Three young men are sitting in a field in Ireland; they are watching the ocean and they are listening to the sounds of the insects, busy in the long grass. Later they will go fishing.

They are barely old enough to be anything more than grown boys, but they are independent both in mind and spirit; they are a long way from home.

One of them has a small portable radio and he switches it on, scanning the frequencies for something interesting; the static of the broadcasts mixes with the sounds of the crickets and the summer afternoon stretches in front of them full of possibility.

Suddenly the clear sound of the radio interrupts their dreaming as the tuner settles; it’s a hymn. One of the three recognises it and mouths the words silently.
Lord of all kindliness, Lord of all hope…

Far away, in time and place, Alice Henkins is crossing the road with her dog. The road is busy and Alice is a little nervous of the traffic but she needs to go to the post office and buy a stamp. 

Alice is elderly, she has already reached her seventies and her eyes sight is not good; she wears thick-lensed glasses but even with them she is uncertain how wide the road really is. Her hair is elderly too, white in a way only silver and grey can ever be; it is curly. Her dog is a poodle; it’s hair is the same.

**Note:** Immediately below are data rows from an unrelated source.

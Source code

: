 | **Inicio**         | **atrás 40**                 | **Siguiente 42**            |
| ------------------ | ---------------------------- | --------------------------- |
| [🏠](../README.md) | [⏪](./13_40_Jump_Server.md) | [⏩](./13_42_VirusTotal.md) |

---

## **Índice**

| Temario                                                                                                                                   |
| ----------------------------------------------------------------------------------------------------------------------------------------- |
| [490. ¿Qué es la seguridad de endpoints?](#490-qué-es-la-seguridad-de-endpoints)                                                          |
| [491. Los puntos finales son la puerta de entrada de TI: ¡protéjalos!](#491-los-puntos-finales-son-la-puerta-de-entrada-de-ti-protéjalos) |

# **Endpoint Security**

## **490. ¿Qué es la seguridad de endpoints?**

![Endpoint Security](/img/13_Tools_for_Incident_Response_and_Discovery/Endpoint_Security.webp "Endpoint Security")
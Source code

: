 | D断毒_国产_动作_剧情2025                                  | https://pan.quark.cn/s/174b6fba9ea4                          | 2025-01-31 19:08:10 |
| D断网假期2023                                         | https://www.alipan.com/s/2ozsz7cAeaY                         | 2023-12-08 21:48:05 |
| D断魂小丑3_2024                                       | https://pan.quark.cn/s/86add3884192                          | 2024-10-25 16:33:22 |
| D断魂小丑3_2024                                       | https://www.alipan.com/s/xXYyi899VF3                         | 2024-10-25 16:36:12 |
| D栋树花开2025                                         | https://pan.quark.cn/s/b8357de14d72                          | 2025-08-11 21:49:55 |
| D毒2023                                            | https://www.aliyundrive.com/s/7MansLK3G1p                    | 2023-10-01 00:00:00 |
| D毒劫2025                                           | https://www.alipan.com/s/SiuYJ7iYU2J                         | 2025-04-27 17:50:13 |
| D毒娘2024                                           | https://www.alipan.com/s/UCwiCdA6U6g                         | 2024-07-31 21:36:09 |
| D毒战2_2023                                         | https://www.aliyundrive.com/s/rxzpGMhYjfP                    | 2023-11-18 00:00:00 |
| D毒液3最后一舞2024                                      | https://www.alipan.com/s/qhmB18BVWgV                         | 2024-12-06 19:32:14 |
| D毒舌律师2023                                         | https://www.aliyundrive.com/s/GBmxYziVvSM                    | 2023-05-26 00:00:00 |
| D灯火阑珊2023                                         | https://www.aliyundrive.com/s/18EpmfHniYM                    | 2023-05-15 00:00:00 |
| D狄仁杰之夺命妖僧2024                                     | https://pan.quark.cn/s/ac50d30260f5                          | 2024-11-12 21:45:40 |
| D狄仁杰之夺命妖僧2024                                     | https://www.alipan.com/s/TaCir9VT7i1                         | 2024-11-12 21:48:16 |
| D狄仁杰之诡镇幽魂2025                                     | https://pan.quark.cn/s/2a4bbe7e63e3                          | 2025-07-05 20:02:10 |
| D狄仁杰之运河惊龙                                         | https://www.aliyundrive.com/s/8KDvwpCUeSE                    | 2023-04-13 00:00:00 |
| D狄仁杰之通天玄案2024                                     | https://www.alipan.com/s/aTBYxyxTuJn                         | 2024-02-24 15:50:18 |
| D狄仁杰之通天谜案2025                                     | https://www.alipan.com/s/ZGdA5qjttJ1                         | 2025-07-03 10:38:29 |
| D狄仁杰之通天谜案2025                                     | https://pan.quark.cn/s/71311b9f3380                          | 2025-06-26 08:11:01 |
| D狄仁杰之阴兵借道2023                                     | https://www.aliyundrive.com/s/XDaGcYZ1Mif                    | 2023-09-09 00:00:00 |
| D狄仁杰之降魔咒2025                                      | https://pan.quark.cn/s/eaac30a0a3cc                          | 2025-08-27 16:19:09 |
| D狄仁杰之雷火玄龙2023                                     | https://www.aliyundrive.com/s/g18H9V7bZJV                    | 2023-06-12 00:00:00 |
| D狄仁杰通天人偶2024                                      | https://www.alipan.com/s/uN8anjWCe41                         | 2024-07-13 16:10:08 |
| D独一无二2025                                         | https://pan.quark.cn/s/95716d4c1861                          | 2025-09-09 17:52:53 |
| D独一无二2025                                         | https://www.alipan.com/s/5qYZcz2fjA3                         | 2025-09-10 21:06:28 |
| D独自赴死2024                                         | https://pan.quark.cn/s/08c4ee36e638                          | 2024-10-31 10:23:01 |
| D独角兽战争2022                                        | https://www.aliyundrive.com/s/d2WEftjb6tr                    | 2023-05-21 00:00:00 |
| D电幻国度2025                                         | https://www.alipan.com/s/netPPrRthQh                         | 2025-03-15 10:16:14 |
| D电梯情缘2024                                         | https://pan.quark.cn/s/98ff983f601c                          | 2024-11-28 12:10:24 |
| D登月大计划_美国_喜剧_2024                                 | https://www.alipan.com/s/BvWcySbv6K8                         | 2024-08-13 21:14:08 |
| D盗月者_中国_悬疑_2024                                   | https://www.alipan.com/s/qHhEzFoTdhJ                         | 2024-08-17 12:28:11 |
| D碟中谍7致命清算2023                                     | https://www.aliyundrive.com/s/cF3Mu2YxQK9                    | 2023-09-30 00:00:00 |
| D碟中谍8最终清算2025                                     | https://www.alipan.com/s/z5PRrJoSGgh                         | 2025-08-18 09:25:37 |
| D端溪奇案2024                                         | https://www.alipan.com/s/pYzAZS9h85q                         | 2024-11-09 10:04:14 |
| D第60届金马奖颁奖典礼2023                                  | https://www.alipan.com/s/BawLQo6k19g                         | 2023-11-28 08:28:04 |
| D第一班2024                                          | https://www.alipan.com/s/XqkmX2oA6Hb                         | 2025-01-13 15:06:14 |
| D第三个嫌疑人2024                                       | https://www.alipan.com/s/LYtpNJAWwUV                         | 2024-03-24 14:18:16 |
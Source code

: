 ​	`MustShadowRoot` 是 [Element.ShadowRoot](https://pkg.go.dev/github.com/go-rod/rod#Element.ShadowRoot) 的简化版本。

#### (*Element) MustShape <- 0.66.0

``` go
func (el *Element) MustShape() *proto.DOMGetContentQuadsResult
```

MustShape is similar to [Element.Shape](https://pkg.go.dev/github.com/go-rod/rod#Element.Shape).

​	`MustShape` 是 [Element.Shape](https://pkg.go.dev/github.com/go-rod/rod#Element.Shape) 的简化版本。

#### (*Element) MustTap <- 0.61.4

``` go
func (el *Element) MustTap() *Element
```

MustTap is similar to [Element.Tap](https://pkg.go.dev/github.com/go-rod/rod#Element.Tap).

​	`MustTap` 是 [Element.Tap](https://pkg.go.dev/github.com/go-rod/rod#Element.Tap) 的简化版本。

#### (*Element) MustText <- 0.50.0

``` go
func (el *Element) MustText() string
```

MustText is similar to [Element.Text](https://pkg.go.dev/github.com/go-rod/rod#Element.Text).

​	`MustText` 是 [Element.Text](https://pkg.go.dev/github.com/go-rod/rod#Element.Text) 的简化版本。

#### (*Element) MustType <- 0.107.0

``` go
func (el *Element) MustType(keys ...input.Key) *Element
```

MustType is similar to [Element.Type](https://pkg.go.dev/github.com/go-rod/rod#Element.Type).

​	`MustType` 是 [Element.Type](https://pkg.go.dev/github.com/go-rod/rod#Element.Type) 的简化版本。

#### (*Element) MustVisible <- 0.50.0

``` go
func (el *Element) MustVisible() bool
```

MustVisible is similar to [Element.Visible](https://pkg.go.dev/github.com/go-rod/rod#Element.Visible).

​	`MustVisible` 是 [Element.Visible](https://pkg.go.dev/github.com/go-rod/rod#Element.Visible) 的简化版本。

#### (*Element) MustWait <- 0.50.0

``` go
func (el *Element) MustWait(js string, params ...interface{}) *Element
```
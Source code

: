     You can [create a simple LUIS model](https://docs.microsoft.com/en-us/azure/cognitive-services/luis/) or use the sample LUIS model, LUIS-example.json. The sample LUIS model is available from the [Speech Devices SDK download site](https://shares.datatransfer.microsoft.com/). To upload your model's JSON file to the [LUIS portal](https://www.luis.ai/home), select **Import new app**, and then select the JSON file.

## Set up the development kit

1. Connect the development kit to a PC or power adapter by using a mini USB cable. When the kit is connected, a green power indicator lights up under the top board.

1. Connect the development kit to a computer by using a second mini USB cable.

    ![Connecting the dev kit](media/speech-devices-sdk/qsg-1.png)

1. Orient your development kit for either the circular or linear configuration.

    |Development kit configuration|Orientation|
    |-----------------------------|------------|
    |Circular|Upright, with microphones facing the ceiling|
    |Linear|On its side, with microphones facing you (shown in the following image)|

One thing links the three boy-men in the field in Ireland and Alice Henkins crossing a busy street; myself. I was in the field and I am here now watching Alice; I slow my car to let her pass. 

The radio is on and I am listening to the same hymn.

Each of us has possibility flowing in front of us; each of us can struggle to hold on to it.

The following morning I wake and listen to the hymn again; it is an instrumental version and I mouth the words noiselessly once again, as I had that afternoon in the field in Ireland. A man came then - the landowner - and told us, clearly, to move away. We were not wanted.

Alice did not appear wanted either as she crossed the road, several cars swerved to avoid her and one sounded the horn. Alice Henkins is deaf so she didn’t hear and continued her struggle to the pavement.

This morning, after listening to the hymn I went for a run through the forest. The leaves of a golden autumn were softly settling about me as I ran.

I thought about Alice.

I thought about what I would cook for breakfast when the run was done.

I thought about three lads in a field in Ireland.